** Opening Extracted entries block **

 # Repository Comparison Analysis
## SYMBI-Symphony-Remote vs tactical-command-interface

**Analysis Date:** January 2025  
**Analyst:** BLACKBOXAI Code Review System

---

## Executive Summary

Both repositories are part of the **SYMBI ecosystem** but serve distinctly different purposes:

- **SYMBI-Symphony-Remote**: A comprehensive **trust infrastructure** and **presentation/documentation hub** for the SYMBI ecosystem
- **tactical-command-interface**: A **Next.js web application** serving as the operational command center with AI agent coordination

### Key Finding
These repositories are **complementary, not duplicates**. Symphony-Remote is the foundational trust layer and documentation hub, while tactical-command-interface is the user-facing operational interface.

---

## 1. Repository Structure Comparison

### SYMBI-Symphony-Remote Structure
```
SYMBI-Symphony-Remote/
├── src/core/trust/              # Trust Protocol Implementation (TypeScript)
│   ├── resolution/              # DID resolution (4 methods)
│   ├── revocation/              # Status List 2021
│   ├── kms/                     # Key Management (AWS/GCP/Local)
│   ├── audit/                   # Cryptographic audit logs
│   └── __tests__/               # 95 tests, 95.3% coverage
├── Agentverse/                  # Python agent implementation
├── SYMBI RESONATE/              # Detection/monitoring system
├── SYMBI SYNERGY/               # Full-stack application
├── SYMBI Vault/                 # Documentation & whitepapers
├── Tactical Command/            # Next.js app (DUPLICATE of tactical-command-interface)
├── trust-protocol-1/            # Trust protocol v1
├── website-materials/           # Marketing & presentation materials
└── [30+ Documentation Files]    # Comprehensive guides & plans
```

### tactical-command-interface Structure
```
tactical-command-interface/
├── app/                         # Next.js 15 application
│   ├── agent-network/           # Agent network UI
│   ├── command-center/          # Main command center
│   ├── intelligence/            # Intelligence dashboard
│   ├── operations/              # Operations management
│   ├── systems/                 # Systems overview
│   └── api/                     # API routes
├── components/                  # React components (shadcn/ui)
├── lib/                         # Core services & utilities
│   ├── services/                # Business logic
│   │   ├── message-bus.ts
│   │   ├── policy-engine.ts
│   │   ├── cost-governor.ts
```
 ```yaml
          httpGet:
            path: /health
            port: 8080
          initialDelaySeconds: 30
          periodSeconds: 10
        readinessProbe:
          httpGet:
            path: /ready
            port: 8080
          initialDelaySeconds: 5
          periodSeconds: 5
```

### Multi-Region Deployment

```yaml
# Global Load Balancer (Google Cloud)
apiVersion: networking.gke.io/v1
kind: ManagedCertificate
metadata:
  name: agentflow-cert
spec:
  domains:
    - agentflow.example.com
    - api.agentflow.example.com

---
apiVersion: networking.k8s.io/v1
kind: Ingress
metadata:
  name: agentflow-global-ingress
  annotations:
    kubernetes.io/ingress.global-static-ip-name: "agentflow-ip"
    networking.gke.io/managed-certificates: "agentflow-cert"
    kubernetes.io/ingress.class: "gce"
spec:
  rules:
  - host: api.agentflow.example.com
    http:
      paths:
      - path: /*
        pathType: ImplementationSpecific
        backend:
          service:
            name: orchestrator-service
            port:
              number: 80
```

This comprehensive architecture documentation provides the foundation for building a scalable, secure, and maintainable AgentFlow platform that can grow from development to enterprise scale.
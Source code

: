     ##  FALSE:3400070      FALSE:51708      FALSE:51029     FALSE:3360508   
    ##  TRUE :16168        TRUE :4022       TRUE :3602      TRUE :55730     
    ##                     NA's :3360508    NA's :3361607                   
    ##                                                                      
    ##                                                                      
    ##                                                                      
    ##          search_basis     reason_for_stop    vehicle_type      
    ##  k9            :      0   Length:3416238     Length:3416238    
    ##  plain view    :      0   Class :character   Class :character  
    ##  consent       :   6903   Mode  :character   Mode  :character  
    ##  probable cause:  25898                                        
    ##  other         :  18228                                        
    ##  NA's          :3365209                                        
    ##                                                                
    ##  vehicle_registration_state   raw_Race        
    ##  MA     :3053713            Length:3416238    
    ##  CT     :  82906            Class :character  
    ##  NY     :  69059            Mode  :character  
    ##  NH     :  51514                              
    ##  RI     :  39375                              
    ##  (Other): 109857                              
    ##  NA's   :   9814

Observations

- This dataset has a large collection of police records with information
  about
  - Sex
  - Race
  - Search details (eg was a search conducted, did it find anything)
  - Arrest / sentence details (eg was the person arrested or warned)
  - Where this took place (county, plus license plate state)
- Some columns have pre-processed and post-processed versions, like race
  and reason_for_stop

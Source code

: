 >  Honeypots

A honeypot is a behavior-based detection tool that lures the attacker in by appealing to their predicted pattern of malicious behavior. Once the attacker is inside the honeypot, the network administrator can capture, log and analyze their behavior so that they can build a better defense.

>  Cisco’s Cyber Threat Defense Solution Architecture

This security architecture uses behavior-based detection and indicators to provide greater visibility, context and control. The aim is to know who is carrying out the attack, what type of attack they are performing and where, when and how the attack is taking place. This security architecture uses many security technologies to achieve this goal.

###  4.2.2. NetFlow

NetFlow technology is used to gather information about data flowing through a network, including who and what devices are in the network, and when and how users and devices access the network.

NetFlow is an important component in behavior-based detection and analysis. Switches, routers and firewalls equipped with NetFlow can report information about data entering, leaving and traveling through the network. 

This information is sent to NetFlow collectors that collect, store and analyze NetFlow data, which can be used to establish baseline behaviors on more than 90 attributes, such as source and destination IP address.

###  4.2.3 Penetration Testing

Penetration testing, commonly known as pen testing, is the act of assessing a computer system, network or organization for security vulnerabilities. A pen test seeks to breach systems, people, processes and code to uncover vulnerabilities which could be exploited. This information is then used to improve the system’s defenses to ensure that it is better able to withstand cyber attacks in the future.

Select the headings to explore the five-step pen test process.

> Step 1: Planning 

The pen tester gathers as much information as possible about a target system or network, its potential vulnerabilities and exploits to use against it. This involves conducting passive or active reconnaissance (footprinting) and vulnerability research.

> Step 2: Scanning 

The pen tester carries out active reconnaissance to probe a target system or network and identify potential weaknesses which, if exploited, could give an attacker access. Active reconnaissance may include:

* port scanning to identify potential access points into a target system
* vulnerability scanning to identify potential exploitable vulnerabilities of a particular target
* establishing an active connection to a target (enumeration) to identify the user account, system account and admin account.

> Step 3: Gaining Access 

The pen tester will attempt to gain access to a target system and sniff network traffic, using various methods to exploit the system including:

** Closing Extracted entries block **

§ What you have to do
When a line in the data contains "operational", return it as written.

§ Answer section
- **tactical-command-interface**: A **Next.js web application** serving as the operational command center with AI agent coordination
These repositories are **complementary, not duplicates**. Symphony-Remote is the foundational trust layer and documentation hub, while tactical-command-interface is the user-facing operational interface.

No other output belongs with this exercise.